Ryan & Lora's Story
posted December 11, 2006

I Wish Someone Would’ve Told Me

Five years into our marriage and still no children. We had tried it all—test after test, doctor after doctor, procedure after procedure. Every “specialist” to whom we were referred claimed to have the solution, yet nothing worked. No one knew what was wrong with us physically. Worse still, no one knew what was wrong with us emotionally—not even we did.


Grief is the most selfish of all emotions, and infertility is grief—a grief that no one else quite understands. In fact, most people don’t have a clue.

When you are suffering through infertility, every day that you awaken NOT PREGNANT opens a new wound. It’s another death in the family. Yes, the pain can be that significant. Every minute of every day is spent mourning the loss of a child—your child.

They say that time heals all wounds, but not this one. Time is your enemy. Every day is another funeral, another failure.

At least, that’s how my wife and I felt.


If you’ve ever experienced the loss of a loved one, you might have a frame of reference for what I am describing. That’s not to belittle the grief associated with death, nor is it to say that the feelings are one and the same. They aren’t. But they do share the emotional exhaustion, the intensity of pain, and the complete isolation. You are alone and helpless. Even your spouse, your partner, your love, your rock—they are absent; they cannot be there because their daily heartbreak isolates them too.

Infertility is death, but with this tragedy there is no funeral. There is no gathering of friends and family. There is no closure. And as so often is the case, when you need your support system most, you haven’t the strength to ask for help.
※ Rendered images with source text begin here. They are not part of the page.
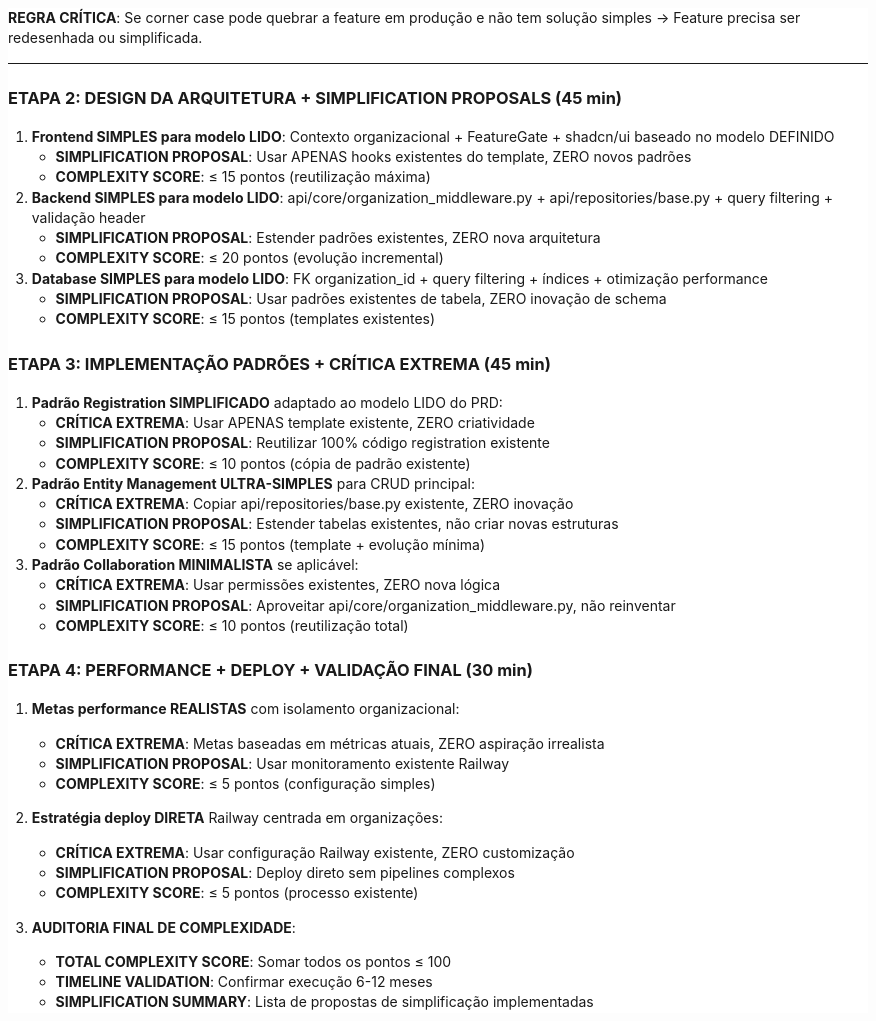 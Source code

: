 **REGRA CRÍTICA**: Se corner case pode quebrar a feature em produção e não tem solução simples → Feature precisa ser redesenhada ou simplificada.

---

### **ETAPA 2: DESIGN DA ARQUITETURA + SIMPLIFICATION PROPOSALS (45 min)**

1. **Frontend SIMPLES para modelo LIDO**: Contexto organizacional + FeatureGate + shadcn/ui baseado no modelo DEFINIDO
   - **SIMPLIFICATION PROPOSAL**: Usar APENAS hooks existentes do template, ZERO novos padrões
   - **COMPLEXITY SCORE**: ≤ 15 pontos (reutilização máxima)
2. **Backend SIMPLES para modelo LIDO**: api/core/organization_middleware.py + api/repositories/base.py + query filtering + validação header
   - **SIMPLIFICATION PROPOSAL**: Estender padrões existentes, ZERO nova arquitetura
   - **COMPLEXITY SCORE**: ≤ 20 pontos (evolução incremental)
3. **Database SIMPLES para modelo LIDO**: FK organization_id + query filtering + índices + otimização performance
   - **SIMPLIFICATION PROPOSAL**: Usar padrões existentes de tabela, ZERO inovação de schema
   - **COMPLEXITY SCORE**: ≤ 15 pontos (templates existentes)

### **ETAPA 3: IMPLEMENTAÇÃO PADRÕES + CRÍTICA EXTREMA (45 min)**

1. **Padrão Registration SIMPLIFICADO** adaptado ao modelo LIDO do PRD:
   - **CRÍTICA EXTREMA**: Usar APENAS template existente, ZERO criatividade
   - **SIMPLIFICATION PROPOSAL**: Reutilizar 100% código registration existente
   - **COMPLEXITY SCORE**: ≤ 10 pontos (cópia de padrão existente)
2. **Padrão Entity Management ULTRA-SIMPLES** para CRUD principal:
   - **CRÍTICA EXTREMA**: Copiar api/repositories/base.py existente, ZERO inovação
   - **SIMPLIFICATION PROPOSAL**: Estender tabelas existentes, não criar novas estruturas
   - **COMPLEXITY SCORE**: ≤ 15 pontos (template + evolução mínima)
3. **Padrão Collaboration MINIMALISTA** se aplicável:
   - **CRÍTICA EXTREMA**: Usar permissões existentes, ZERO nova lógica
   - **SIMPLIFICATION PROPOSAL**: Aproveitar api/core/organization_middleware.py, não reinventar
   - **COMPLEXITY SCORE**: ≤ 10 pontos (reutilização total)

### **ETAPA 4: PERFORMANCE + DEPLOY + VALIDAÇÃO FINAL (30 min)**

1. **Metas performance REALISTAS** com isolamento organizacional:
   - **CRÍTICA EXTREMA**: Metas baseadas em métricas atuais, ZERO aspiração irrealista
   - **SIMPLIFICATION PROPOSAL**: Usar monitoramento existente Railway
   - **COMPLEXITY SCORE**: ≤ 5 pontos (configuração simples)
2. **Estratégia deploy DIRETA** Railway centrada em organizações:
   - **CRÍTICA EXTREMA**: Usar configuração Railway existente, ZERO customização
   - **SIMPLIFICATION PROPOSAL**: Deploy direto sem pipelines complexos
   - **COMPLEXITY SCORE**: ≤ 5 pontos (processo existente)

3. **AUDITORIA FINAL DE COMPLEXIDADE**:
   - **TOTAL COMPLEXITY SCORE**: Somar todos os pontos ≤ 100
   - **TIMELINE VALIDATION**: Confirmar execução 6-12 meses
   - **SIMPLIFICATION SUMMARY**: Lista de propostas de simplificação implementadas
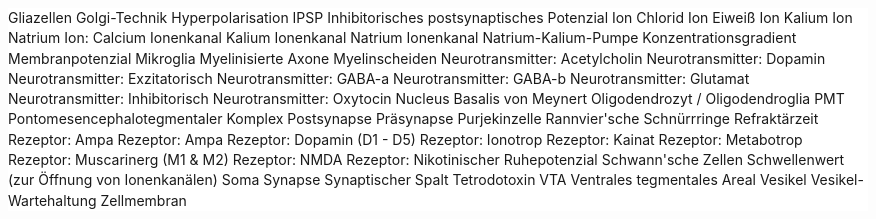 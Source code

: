 Gliazellen
Golgi-Technik
Hyperpolarisation
IPSP
Inhibitorisches postsynaptisches Potenzial
Ion Chlorid
Ion Eiweiß
Ion Kalium
Ion Natrium
Ion: Calcium
Ionenkanal Kalium
Ionenkanal Natrium
Ionenkanal Natrium-Kalium-Pumpe
Konzentrationsgradient
Membranpotenzial
Mikroglia
Myelinisierte Axone
Myelinscheiden
Neurotransmitter: Acetylcholin
Neurotransmitter: Dopamin
Neurotransmitter: Exzitatorisch
Neurotransmitter: GABA-a
Neurotransmitter: GABA-b
Neurotransmitter: Glutamat
Neurotransmitter: Inhibitorisch
Neurotransmitter: Oxytocin
Nucleus Basalis von Meynert
Oligodendrozyt / Oligodendroglia
PMT
Pontomesencephalotegmentaler Komplex
Postsynapse
Präsynapse
Purjekinzelle
Rannvier'sche Schnürrringe
Refraktärzeit
Rezeptor: Ampa
Rezeptor: Ampa
Rezeptor: Dopamin (D1 - D5)
Rezeptor: Ionotrop
Rezeptor: Kainat
Rezeptor: Metabotrop
Rezeptor: Muscarinerg (M1 & M2)
Rezeptor: NMDA
Rezeptor: Nikotinischer
Ruhepotenzial
Schwann'sche Zellen
Schwellenwert (zur Öffnung von Ionenkanälen)
Soma
Synapse
Synaptischer Spalt
Tetrodotoxin
VTA
Ventrales tegmentales Areal
Vesikel
Vesikel-Wartehaltung
Zellmembran
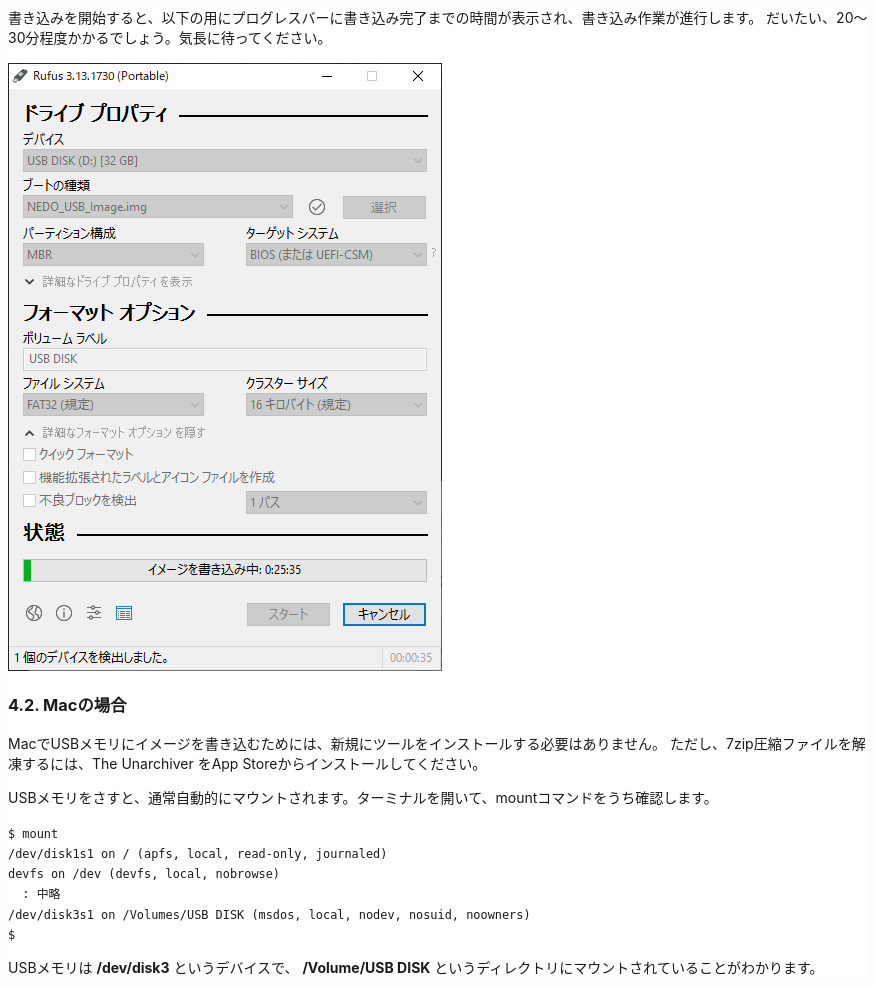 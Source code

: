 書き込みを開始すると、以下の用にプログレスバーに書き込み完了までの時間が表示され、書き込み作業が進行します。
だいたい、20～30分程度かかるでしょう。気長に待ってください。

<img src="/tutorials/figs/Rufus_writing.png" width="434" align="center">

### 4.2. Macの場合

MacでUSBメモリにイメージを書き込むためには、新規にツールをインストールする必要はありません。
ただし、7zip圧縮ファイルを解凍するには、The Unarchiver をApp Storeからインストールしてください。

USBメモリをさすと、通常自動的にマウントされます。ターミナルを開いて、mountコマンドをうち確認します。

```
$ mount
/dev/disk1s1 on / (apfs, local, read-only, journaled)
devfs on /dev (devfs, local, nobrowse)
  : 中略
/dev/disk3s1 on /Volumes/USB DISK (msdos, local, nodev, nosuid, noowners)
$ 
```

USBメモリは **/dev/disk3** というデバイスで、
**/Volume/USB DISK** というディレクトリにマウントされていることがわかります。
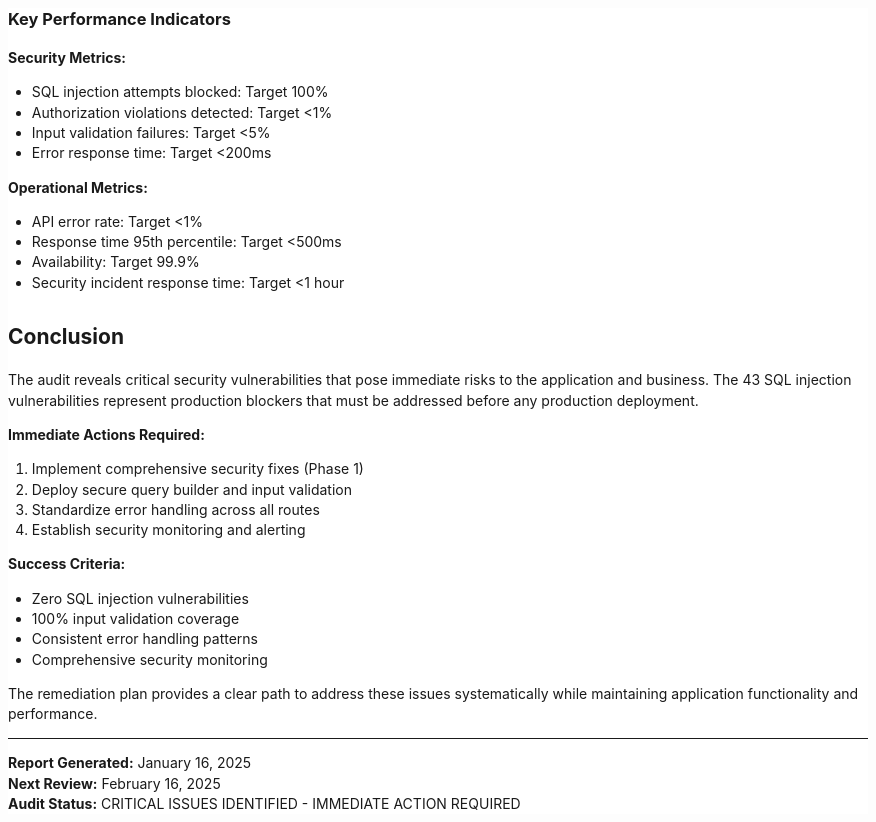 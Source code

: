 ### Key Performance Indicators

**Security Metrics:**
- SQL injection attempts blocked: Target 100%
- Authorization violations detected: Target <1%
- Input validation failures: Target <5%
- Error response time: Target <200ms

**Operational Metrics:**
- API error rate: Target <1%
- Response time 95th percentile: Target <500ms
- Availability: Target 99.9%
- Security incident response time: Target <1 hour

## Conclusion

The audit reveals critical security vulnerabilities that pose immediate risks to the application and business. The 43 SQL injection vulnerabilities represent production blockers that must be addressed before any production deployment.

**Immediate Actions Required:**
1. Implement comprehensive security fixes (Phase 1)
2. Deploy secure query builder and input validation
3. Standardize error handling across all routes
4. Establish security monitoring and alerting

**Success Criteria:**
- Zero SQL injection vulnerabilities
- 100% input validation coverage
- Consistent error handling patterns
- Comprehensive security monitoring

The remediation plan provides a clear path to address these issues systematically while maintaining application functionality and performance.

---

**Report Generated:** January 16, 2025  
**Next Review:** February 16, 2025  
**Audit Status:** CRITICAL ISSUES IDENTIFIED - IMMEDIATE ACTION REQUIRED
No one will take care of you because they do not know they are needed.

You break all ties, further isolating yourself. You can’t go out because—heaven forbid—you may see someone pregnant or with a young child. You start skipping birthday parties. Family reunions are out of the question because Cousin Martha has a baby on the way. Getting together “just to hang out” is no fun because they don’t understand. (And who wants to be with a bunch of happy people anyway?) Worst of all, you start asking yourself, “Can I love a God who will not give me a child?”

You’re left without the energy or the will to so much as dial a telephone. Your loved ones begin to wonder, “What’s their problem?” Soon you become a punch line. “What do you think their excuse will be this time?” And then you realize that your support system is gone. Now, even if you mustered the courage to reach out, to ask for help, there would be no one left to answer.


I decided to write about infertility because you need to know. If you are struggling with infertility issues, recognize your grief. Acknowledge it. Then send this page to everyone you know. That’s all you have to do for now. Your loved ones will take care of the rest.


If you know someone who is having difficulty starting a family, understand that they need you. I can’t tell you what they need, except to know that you are there for them unconditionally. Your relationship will likely be a little bumpy for a while. Heck, it might be a lot bumpy. You must take it upon yourself to single-handedly keep the relationship alive. Touch base often, and make time to hang out (even if you have to drag them, kicking and screaming the whole way). If you have kids, leave them at home—your joy is their heartbreak. And realize that quality, one-on-one time is far better than big, blowout parties.

Resist that natural human tendency to “keep score.” It doesn’t matter if you’ve called them 10 times in row and they haven’t reciprocated. They probably don’t have the strength. Like I mentioned before, you’re entering a stretch of time in which you may have to do all of the work. Hopefully, the day will never come when it’s their turn to do the same. But if it does, you can bet they’ll be there for you.

At least once a week, you also need to ask specifically about their infertility and how things are going. I know: “Infertility” is a scary word to vocalize, but do it anyway. Maybe they won’t want to talk about it. Respect that. But maybe they need to vent. Listen and be supportive; that alone will go a long way.

Finally, I want to encourage you to be persistent. This isn’t a grief that gets easier with time. It gets harder. The longer they go through this, the more painful it will become and the more they will need you.


When you’re in the grasp of infertility it may be hard to believe, but there is a light at the end of the tunnel. There will be a happy ending. For a vast majority of people, infertility is a “curable” condition. That means it is likely you and your partner will give birth to a child. Granted, it may take you a little longer to get there (and, no, it isn’t fair). You may find yourself taking a different path than you expected, but you WILL have a family of your own.


My wife and I count ourselves among the minority. After our final medical procedure put Lora’s life at risk, we had to admit it: We will probably never be able to conceive. Thus, infertility led us to adoption.

It was a path we initially resisted. After all, choosing adoption means laying your dream of a biological child to rest. Speculative questions such as “Will he have Lora’s eyes” or “Do you think she’ll love to write like I do” become painfully meaningless.

But the good news is this: We couldn’t possibly love our son more. Better yet, it was all worth it. The heartache, the tears, the lost friends and burned bridges brought us to our son. And we’d do it all over again—every last bit of it—if Jonah were our reward.

I won’t tell you that adoption is your answer. No one can make that decision, except you. (Like I said, Lora and I resisted that solution for a very long time.) But I can tell you that, one way or another, you can and will experience the joy of having your own child.